MONTAGNE: Yeah. She wasn’t a fake person. She revealed everything. How does that feel in Pakistan?
MAHER: So it’s interesting, the clip that you just played right now, she’d scripted this very elaborately. And these two young women that I spoke with, they said, you know, it was the first time that we’d seen a woman on television doing something as simple as just being in a swimming pool, wearing whatever she wanted to with other men there in the pool.
MONTAGNE: So when she went home on what you might call this fateful day, she went back to the village to be with her mother, really. And it was because she had reached kind of a peak controversy moment. And it involved an altercation she had with a cleric.
MAHER: A few weeks before she was killed, Qandeel had met up with a cleric who she had been on a TV show with. And when he was visiting Karachi, where Qandeel lived, he said, why don’t you come over and meet me? She went over to his hotel. She posted a couple of pictures from their meeting. But afterwards, she tweeted that he had behaved inappropriately with her. She didn’t specify what had happened. And it became a he said, she said moment.
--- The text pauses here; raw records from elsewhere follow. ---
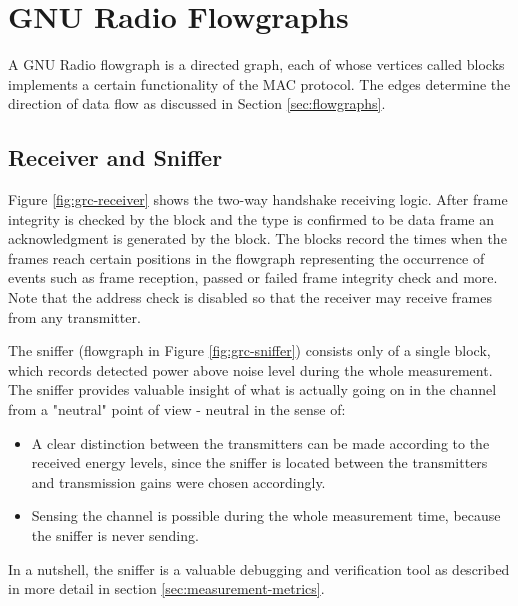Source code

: \section{GNU Radio Flowgraphs}    

A GNU Radio flowgraph is a directed graph, each of whose vertices called blocks implements a certain functionality of the MAC protocol. The edges determine the direction of data flow as discussed in Section \ref{sec:flowgraphs}.

\subsection{Receiver and Sniffer}

Figure \ref{fig:grc-receiver} shows the two-way handshake receiving logic. After frame integrity is checked by the  block and the type is confirmed to be data frame an acknowledgment is generated by the  block. The  blocks record the times when the frames reach certain positions in the flowgraph representing the occurrence of events such as frame reception, passed or failed frame integrity check and more. Note that the address check is disabled so that the receiver may receive frames from any transmitter.

The sniffer (flowgraph in Figure \ref{fig:grc-sniffer}) consists only of a single  block, which records detected power above noise level during the whole measurement. The sniffer provides valuable insight of what is actually going on in the channel from a "neutral" point of view - neutral in the sense of:

\begin{itemize}
	\item A clear distinction between the transmitters can be made according to the received energy levels, since the sniffer is located between the transmitters and transmission gains were chosen accordingly.
	\item Sensing the channel is possible during the whole measurement time, because the sniffer is never sending.
\end{itemize}

In a nutshell, the sniffer is a valuable debugging and verification tool as described in more detail in section \ref{sec:measurement-metrics}.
So Qandeel wasn’t actually her real name. It was a name she’d made up for herself. And she’d never shared where she came from, any details about her family life. That’s what Mufti Qavi, the cleric – that’s what his followers started to do. And then they shared her real name. They shared information about where she came from, where her parents lived. And then suddenly, the people in their village who didn’t know that this woman was online promising strip teases or dressing in certain ways or saying certain things – they found out about it. And they turned on Qandeel’s family and her brothers.
MONTAGNE: Her brother – he basically confessed the crime, took full responsibility. And he did so, saying his life was ruined, and his honor was gone. His life was ruined. He would have been able to expect no punishment when he made this confession.
MAHER: Because the way that the legislation worked at the time, his parents could have forgiven him for murdering his sister. And so he would’ve been able to walk free, which is why he confessed so willingly and so proudly.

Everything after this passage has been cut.